With men the madness only stops once they close the coffin lid - no offence to the guys on the forum. Dont stay with an abuser - they dont change. If he really wants to get help then tell him you will give him a few months alone but during that time he must go for counselling and prove he is going and then get him to agree to go to couple counselling together later on to get your relationship back on track - if he wont then you know he isnt interested.
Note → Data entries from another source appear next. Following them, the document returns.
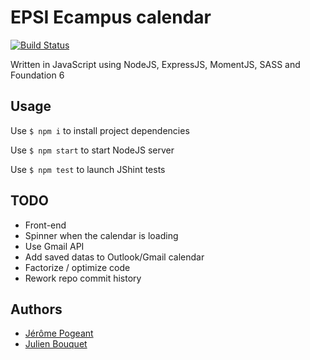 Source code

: # EPSI Ecampus calendar

[![Build Status](https://travis-ci.org/Jerome1337/ecampus-calendar.svg?branch=master)](https://travis-ci.org/Jerome1337/ecampus-calendar)

Written in JavaScript using NodeJS, ExpressJS, MomentJS, SASS and Foundation 6

## Usage
Use `$ npm i` to install project dependencies

Use `$ npm start` to start NodeJS server

Use `$ npm test` to launch JShint tests 

## TODO
* Front-end
* Spinner when the calendar is loading
* Use Gmail API
* Add saved datas to Outlook/Gmail calendar
* Factorize / optimize code
* Rework repo commit history

## Authors
* [Jérôme Pogeant](https://github.com/Jerome1337)
* [Julien Bouquet](https://github.com/Nobody59)
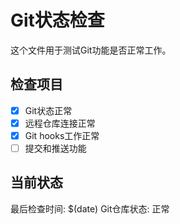 # Git状态检查

这个文件用于测试Git功能是否正常工作。

## 检查项目
- [x] Git状态正常
- [x] 远程仓库连接正常
- [x] Git hooks工作正常
- [ ] 提交和推送功能

## 当前状态
最后检查时间: $(date)
Git仓库状态: 正常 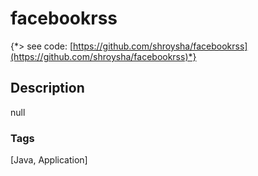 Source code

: # facebookrss
{*> see code: [https://github.com/shroysha/facebookrss](https://github.com/shroysha/facebookrss)*}

## Description
null

### Tags
[Java, Application]
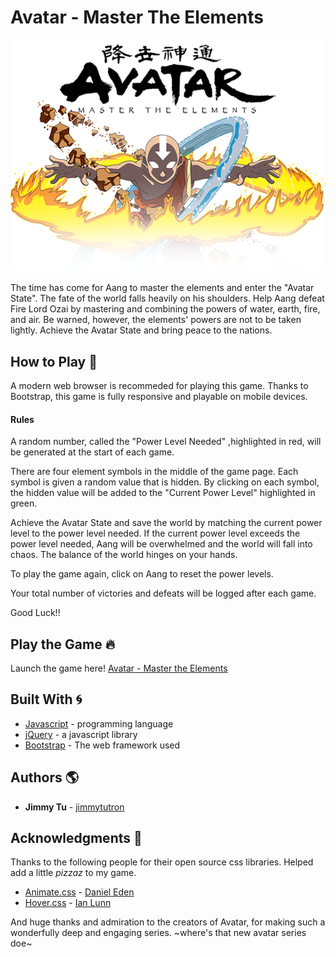 # Avatar - Master The Elements

![logo](assets/imgs/avatar_state.png)

The time has come for Aang to master the elements and enter the "Avatar State". The fate of the world falls heavily on his shoulders. Help Aang defeat Fire Lord Ozai by mastering and combining the powers of water, earth, fire, and air. Be warned, however, the elements' powers are not to be taken lightly. Achieve the Avatar State and bring peace to the nations.

## How to Play :ocean: 

A modern web browser is recommeded for playing this game. Thanks to Bootstrap, this game is fully responsive and playable on mobile devices.

#### Rules

A random number, called the "Power Level Needed" ,highlighted in red, will be generated at the start of each game.

There are four element symbols in the middle of the game page. Each symbol is given a random value that is hidden. By clicking on each symbol, the hidden value will be added to the "Current Power Level" highlighted in green.

Achieve the Avatar State and save the world by matching the current power level to the power level needed. If the current power level exceeds the power level needed, Aang will be overwhelmed and the world will fall into chaos. The balance of the world hinges on your hands.

To play the game again, click on Aang to reset the power levels.

Your total number of victories and defeats will be logged after each game.

Good Luck!!

## Play the Game :fire:
Launch the game here! [Avatar - Master the Elements](https://jimmytutron.github.io/AvatarMasterTheElements/) 

## Built With :cyclone:

* [Javascript](https://www.javascript.com/) - programming language
* [jQuery](https://jquery.com/) - a javascript library
* [Bootstrap](https://getbootstrap.com/) - The web framework used

## Authors :earth_americas:

* **Jimmy Tu** - [jimmytutron](https://github.com/jimmytutron)


## Acknowledgments :pray:

Thanks to the following people for their open source css libraries. Helped add a little *_pizzaz_* to my game.

* [Animate.css](https://daneden.github.io/animate.css/) - [Daniel Eden](https://daneden.me/)
* [Hover.css](http://ianlunn.github.io/Hover/) - [Ian Lunn](https://github.com/IanLunn)

And huge thanks and admiration to the creators of Avatar, for making such a wonderfully deep and engaging series. ~where's that new avatar series doe~
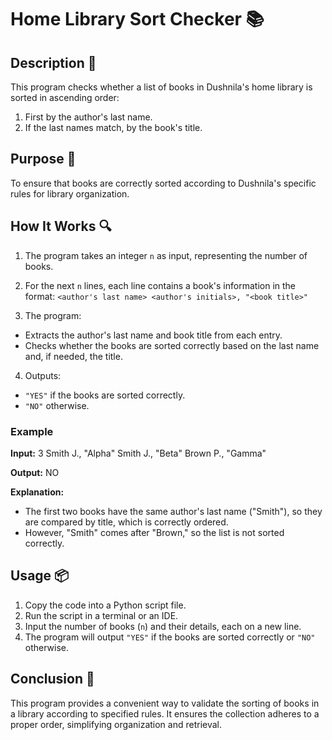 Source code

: # Home Library Sort Checker 📚

## Description 📝

This program checks whether a list of books in Dushnila's home library is sorted in ascending order:

1. First by the author's last name.
2. If the last names match, by the book's title.

## Purpose 🎯

To ensure that books are correctly sorted according to Dushnila's specific rules for library organization.

## How It Works 🔍

1. The program takes an integer `n` as input, representing the number of books.
2. For the next `n` lines, each line contains a book's information in the format:
   `<author's last name> <author's initials>, "<book title>"`

3. The program:

-   Extracts the author's last name and book title from each entry.
-   Checks whether the books are sorted correctly based on the last name and, if needed, the title.

4. Outputs:

-   `"YES"` if the books are sorted correctly.
-   `"NO"` otherwise.

### Example

**Input:**
3 Smith J., "Alpha"
Smith J., "Beta"
Brown P., "Gamma"

**Output:**
NO

**Explanation:**

-   The first two books have the same author's last name ("Smith"), so they are compared by title, which is correctly ordered.
-   However, "Smith" comes after "Brown," so the list is not sorted correctly.

## Usage 📦

1. Copy the code into a Python script file.
2. Run the script in a terminal or an IDE.
3. Input the number of books (`n`) and their details, each on a new line.
4. The program will output `"YES"` if the books are sorted correctly or `"NO"` otherwise.

## Conclusion 🚀

This program provides a convenient way to validate the sorting of books in a library according to specified rules. It ensures the collection adheres to a proper order, simplifying organization and retrieval.
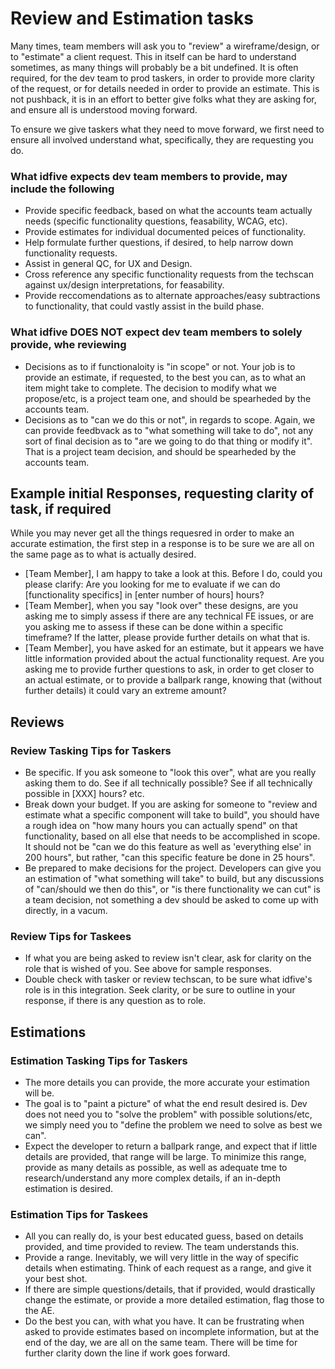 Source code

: # Review and Estimation tasks

Many times, team members will ask you to "review" a wireframe/design, or to "estimate" a client request. This in itself can be hard to understand sometimes, as many things will probably be a bit undefined. It is often required, for the dev team to prod taskers, in order to provide more clarity of the request, or for details needed in order to provide an estimate. This is not pushback, it is in an effort to better give folks what they are asking for, and ensure all is understood moving forward.

To ensure we give taskers what they need to move forward, we first need to ensure all involved understand what, specifically, they are requesting you do. 

### What idfive expects dev team members to provide, may include the following

- Provide specific feedback, based on what the accounts team actually needs (specific functionality questions, feasability, WCAG, etc).
- Provide estimates for individual documented peices of functionality.
- Help formulate further questions, if desired, to help narrow down functionality requests.
- Assist in general QC, for UX and Design.
- Cross reference any specific functionality requests from the techscan against ux/design interpretations, for feasability.
- Provide reccomendations as to alternate approaches/easy subtractions to functionality, that could vastly assist in the build phase.

### What idfive DOES NOT expect dev team members to solely provide, whe reviewing

- Decisions as to if functionaloity is "in scope" or not. Your job is to provide an estimate, if requested, to the best you can, as to what an item might take to complete. The decision to modify what we propose/etc, is a project team one, and should be spearheded by the accounts team.
- Decisions as to "can we do this or not", in regards to scope. Again, we can provide feedbvack as to "what something will take to do", not any sort of final decision as to "are we going to do that thing or modify it". That is a project team decision, and should be spearheded by the accounts team.

## Example initial Responses, requesting clarity of task, if required

While you may never get all the things requesred in order to make an accurate estimation, the first step in a response is to be sure we are all on the same page as to what is actually desired.

- [Team Member], I am happy to take a look at this. Before I do, could you please clarify: Are you looking for me to evaluate if we can do [functionality specifics] in [enter number of hours] hours?
- [Team Member], when you say "look over" these designs, are you asking me to simply assess if there are any technical FE issues, or are you asking me to assess if these can be done within a specific timeframe? If the latter, please provide further details on what that is.
- [Team Member], you have asked for an estimate, but it appears we have little information provided about the actual functionality request. Are you asking me to provide further questions to ask, in order to get closer to an actual estimate, or to provide a ballpark range, knowing that (without further details) it could vary an extreme amount?

## Reviews

### Review Tasking Tips for Taskers

- Be specific. If you ask someone to "look this over", what are you really asking them to do. See if all technically possible? See if all technically possible in [XXX] hours? etc.
- Break down your budget. If you are asking for someone to "review and estimate what a specific component will take to build", you should have a rough idea on "how many hours you can actually spend" on that functionality, based on all else that needs to be accomplished in scope. It should not be "can we do this feature as well as 'everything else' in 200 hours", but rather, "can this specific feature be done in 25 hours".
- Be prepared to make decisions for the project. Developers can give you an estimation of "what something will take" to build, but any discussions of "can/should we then do this", or "is there functionality we can cut" is a team decision, not something a dev should be asked to come up with directly, in a vacum.

### Review Tips for Taskees

- If what you are being asked to review isn't clear, ask for clarity on the role that is wished of you. See above for sample responses.
- Double check with tasker or review techscan, to be sure what idfive's role is in this integration. Seek clarity, or be sure to outline in your response, if there is any question as to role.

## Estimations

### Estimation Tasking Tips for Taskers

- The more details you can provide, the more accurate your estimation will be.
- The goal is to "paint a picture" of what the end result desired is. Dev does not need you to "solve the problem" with possible solutions/etc, we simply need you to "define the problem we need to solve as best we can".
- Expect the developer to return a ballpark range, and expect that if little details are provided, that range will be large. To minimize this range, provide as many details as possible, as well as adequate tme to research/understand any more complex details, if an in-depth estimation is desired.

### Estimation Tips for Taskees

- All you can really do, is your best educated guess, based on details provided, and time provided to review. The team understands this.
- Provide a range. Inevitably, we will very little in the way of specific details when estimating. Think of each request as a range, and give it your best shot.
- If there are simple questions/details, that if provided, would drastically change the estimate, or provide a more detailed estimation, flag those to the AE.
- Do the best you can, with what you have. It can be frustrating when asked to provide estimates based on incomplete information, but at the end of the day, we are all on the same team. There will be time for further clarity down the line if work goes forward. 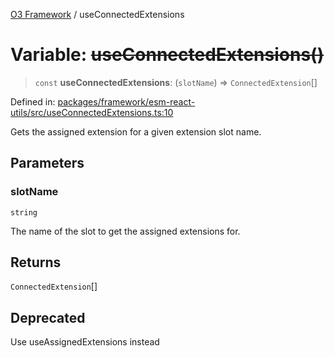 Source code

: [O3 Framework](../API.md) / useConnectedExtensions

# Variable: ~~useConnectedExtensions()~~

> `const` **useConnectedExtensions**: (`slotName`) => `ConnectedExtension`[]

Defined in: [packages/framework/esm-react-utils/src/useConnectedExtensions.ts:10](https://github.com/openmrs/openmrs-esm-core/blob/18d2874f03a33a6ab8295af0e87ac97fdd150718/packages/framework/esm-react-utils/src/useConnectedExtensions.ts#L10)

Gets the assigned extension for a given extension slot name.

## Parameters

### slotName

`string`

The name of the slot to get the assigned extensions for.

## Returns

`ConnectedExtension`[]

## Deprecated

Use useAssignedExtensions instead
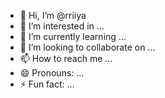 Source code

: - 👋 Hi, I’m @rriiya
- 👀 I’m interested in ...
- 🌱 I’m currently learning ...
- 💞️ I’m looking to collaborate on ...
- 📫 How to reach me ...
- 😄 Pronouns: ...
- ⚡ Fun fact: ...

<!---
rriiya/rriiya is a ✨ special ✨ repository because its `README.md` (this file) appears on your GitHub profile.
You can click the Preview link to take a look at your changes.
--->
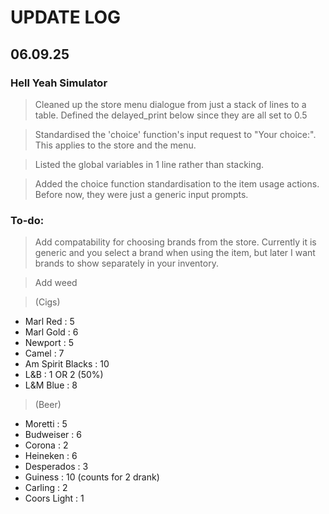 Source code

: # UPDATE LOG

## 06.09.25

### Hell Yeah Simulator
> Cleaned up the store menu dialogue from just a stack of lines to a table. Defined the delayed_print below since they are all set to 0.5

> Standardised the 'choice' function's input request to "Your choice:". This applies to the store and the menu.

> Listed the global variables in 1 line rather than stacking.

> Added the choice function standardisation to the item usage actions. Before now, they were just a generic input prompts.

### To-do:
> Add compatability for choosing brands from the store. Currently it is generic and you select a brand when using the item, but later I want brands to show separately in your inventory.

> Add weed

> (Cigs)
- Marl Red : 5
- Marl Gold : 6
- Newport : 5
- Camel : 7
- Am Spirit Blacks : 10
- L&B : 1 OR 2 (50%)
- L&M Blue : 8

> (Beer)
- Moretti : 5
- Budweiser : 6
- Corona : 2
- Heineken : 6
- Desperados : 3
- Guiness : 10 (counts for 2 drank)
- Carling : 2
- Coors Light : 1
I am sorry to hear about your heath problem but the truth is men arent really the ones to turn to when you have these issues - turn to your mom or sisters or friends - this guy will probably just complain that you are putting even more pressure on him

Iether way you have to look after yourself and be strong for yourself. The only person we can rely on in the end is ourselves. Thats not to say dont trust anyone, but remember to look out for yourself - your core self. Protect your own health, your own integrity, dont wait for others to do it for you.

Best of luck

Reply to Been there
Posted by: Liza | 2009/04/02

Soon after marrying my ex-husband, I was looking for a job and he told me to not be so choosy since I ' wouldn' t find a job earning more than R1500 a month anyway' . I subsequently spent 4 months doing a short course and immediately got a job for R5000 per month. He never got over the fact that I quickly started earning more than he did. So even though he told me that in ' anger'  and refuted it afterwards, it was always an issue in our marriage. Even couples counselling as well as seperate counselling did not work...

Good Luck
Liza

Reply to Liza
Posted by: sarah | 2009/04/02

yeah '  ME ' i would alos love to know that ...

Reply to sarah
Posted by: Kelly | 2009/04/02

To ' ME'  what is it that your wife said to you 15yrs ago that you still remember today?

Reply to Kelly
Posted by: ME | 2009/04/02

Sarah just remember at the time u said it, u meant it. Why else would u have said it. I think both of u already said to much. Rather leave things as they r. Those spoken words will surface again, if not 2morrow, next week or next year, but surface they will, i can promise u.

Reply to ME
Posted by: Me ?? | 2009/04/02

I am sorry, I wish you well in your endeavours, true love does conquer in the end, and if you feel he is worth fighting for then by all means does so.

Reply to Me ??
Posted by: sarah | 2009/04/02

I told him that i didnt mean it and tried explaining myself,but he wnt buge I cant understand whya as he said alot me as well ...and if anyone is in the wrong its him.Im trying to make thing right again but he wont haer anything....I have now given up and we havent spoken for a week already.

Reply to sarah
Posted by: Me ?? | 2009/04/02

Sarah, ME is right, my hubby has said things to me in anger and I have never forgotten. He doesn' t remember but I do. Think before you speak, but you both do need to talk. It does help.

Reply to Me ??
Posted by: ME | 2009/04/02

Sarah, just a word of caution. Be careful what u say when u r angry. One can never take back the words u have spoken. What u have said was said. U cant take it back ever. He will remember them for ever. So posssibly u said the wrong things. I can remember my wife told me something almost 15 years ago, its still stuck in my head. I cannot forget it.